**Requirement:** Only an exact repetition is needed: the lines from the start of the listing below through the line that contains "关于公钥、签名等内容，可以阅", pictures omitted.

**Working data:**
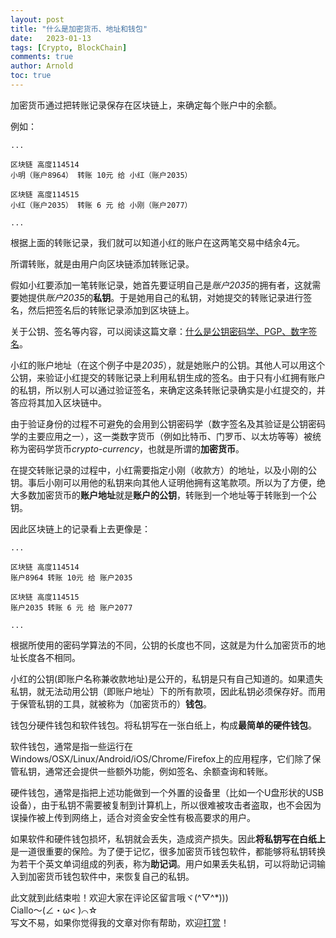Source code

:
```yaml
---
layout: post
title: "什么是加密货币、地址和钱包"
date:   2023-01-13
tags: [Crypto, BlockChain]
comments: true
author: Arnold
toc: true
---
```


加密货币通过把转账记录保存在区块链上，来确定每个账户中的余额。

<!-- more -->

例如：
```
...

区块链 高度114514
小明（账户8964） 转账 10元 给 小红（账户2035）

区块链 高度114515
小红（账户2035） 转账 6 元 给 小刚（账户2077）

...
```

根据上面的转账记录，我们就可以知道小红的账户在这两笔交易中结余4元。

所谓转账，就是由用户向区块链添加转账记录。

假如小红要添加一笔转账记录，她首先要证明自己是*账户2035*的拥有者，这就需要她提供*账户2035*的**私钥**。于是她用自己的私钥，对她提交的转账记录进行签名，然后把签名后的转账记录添加到区块链上。

关于公钥、签名等内容，可以阅读这篇文章：[什么是公钥密码学、PGP、数字签名](https://dotponder.github.io/public_key_cryptography/)。

小红的账户地址（在这个例子中是*2035*），就是她账户的公钥。其他人可以用这个公钥，来验证小红提交的转账记录上利用私钥生成的签名。由于只有小红拥有账户的私钥，所以别人可以通过验证签名，来确定这条转账记录确实是小红提交的，并答应将其加入区块链中。

由于验证身份的过程不可避免的会用到公钥密码学（数字签名及其验证是公钥密码学的主要应用之一），这一类数字货币（例如比特币、门罗币、以太坊等等）被统称为密码学货币*crypto-currency*，也就是所谓的**加密货币**。

在提交转账记录的过程中，小红需要指定小刚（收款方）的地址，以及小刚的公钥。事后小刚可以用他的私钥来向其他人证明他拥有这笔款项。所以为了方便，绝大多数加密货币的**账户地址**就是**账户的公钥**，转账到一个地址等于转账到一个公钥。

因此区块链上的记录看上去更像是：

```
...

区块链 高度114514
账户8964 转账 10元 给 账户2035

区块链 高度114515
账户2035 转账 6 元 给 账户2077

...
```

根据所使用的密码学算法的不同，公钥的长度也不同，这就是为什么加密货币的地址长度各不相同。

小红的公钥(即账户名称兼收款地址)是公开的，私钥是只有自己知道的。如果遗失私钥，就无法动用公钥（即账户地址）下的所有款项，因此私钥必须保存好。而用于保管私钥的工具，就被称为（加密货币的）**钱包**。

钱包分硬件钱包和软件钱包。将私钥写在一张白纸上，构成**最简单的硬件钱包**。

软件钱包，通常是指一些运行在Windows/OSX/Linux/Android/iOS/Chrome/Firefox上的应用程序，它们除了保管私钥，通常还会提供一些额外功能，例如签名、余额查询和转账。

硬件钱包，通常是指把上述功能做到一个外置的设备里（比如一个U盘形状的USB设备），由于私钥不需要被复制到计算机上，所以很难被攻击者盗取，也不会因为误操作被上传到网络上，适合对资金安全性有极高要求的用户。

如果软件和硬件钱包损坏，私钥就会丢失，造成资产损失。因此**将私钥写在白纸上**是一道很重要的保险。为了便于记忆，很多加密货币钱包软件，都能够将私钥转换为若干个英文单词组成的列表，称为**助记词**。用户如果丢失私钥，可以将助记词输入到加密货币钱包软件中，来恢复自己的私钥。

此文就到此结束啦！欢迎大家在评论区留言哦ヾ(^▽^*)))  
Ciallo～(∠・ω< )⌒☆​  
写文不易，如果你觉得我的文章对你有帮助，欢迎[打赏](https://dotponder.github.io/likes/)！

**Response to the task:**
Source code

:
```yaml
---
layout: post
title: "什么是加密货币、地址和钱包"
date:   2023-01-13
tags: [Crypto, BlockChain]
comments: true
author: Arnold
toc: true
---
```


加密货币通过把转账记录保存在区块链上，来确定每个账户中的余额。

<!-- more -->

例如：
```
...

区块链 高度114514
小明（账户8964） 转账 10元 给 小红（账户2035）

区块链 高度114515
小红（账户2035） 转账 6 元 给 小刚（账户2077）

...
```

根据上面的转账记录，我们就可以知道小红的账户在这两笔交易中结余4元。

所谓转账，就是由用户向区块链添加转账记录。

假如小红要添加一笔转账记录，她首先要证明自己是*账户2035*的拥有者，这就需要她提供*账户2035*的**私钥**。于是她用自己的私钥，对她提交的转账记录进行签名，然后把签名后的转账记录添加到区块链上。

关于公钥、签名等内容，可以阅读这篇文章：[什么是公钥密码学、PGP、数字签名](https://dotponder.github.io/public_key_cryptography/)。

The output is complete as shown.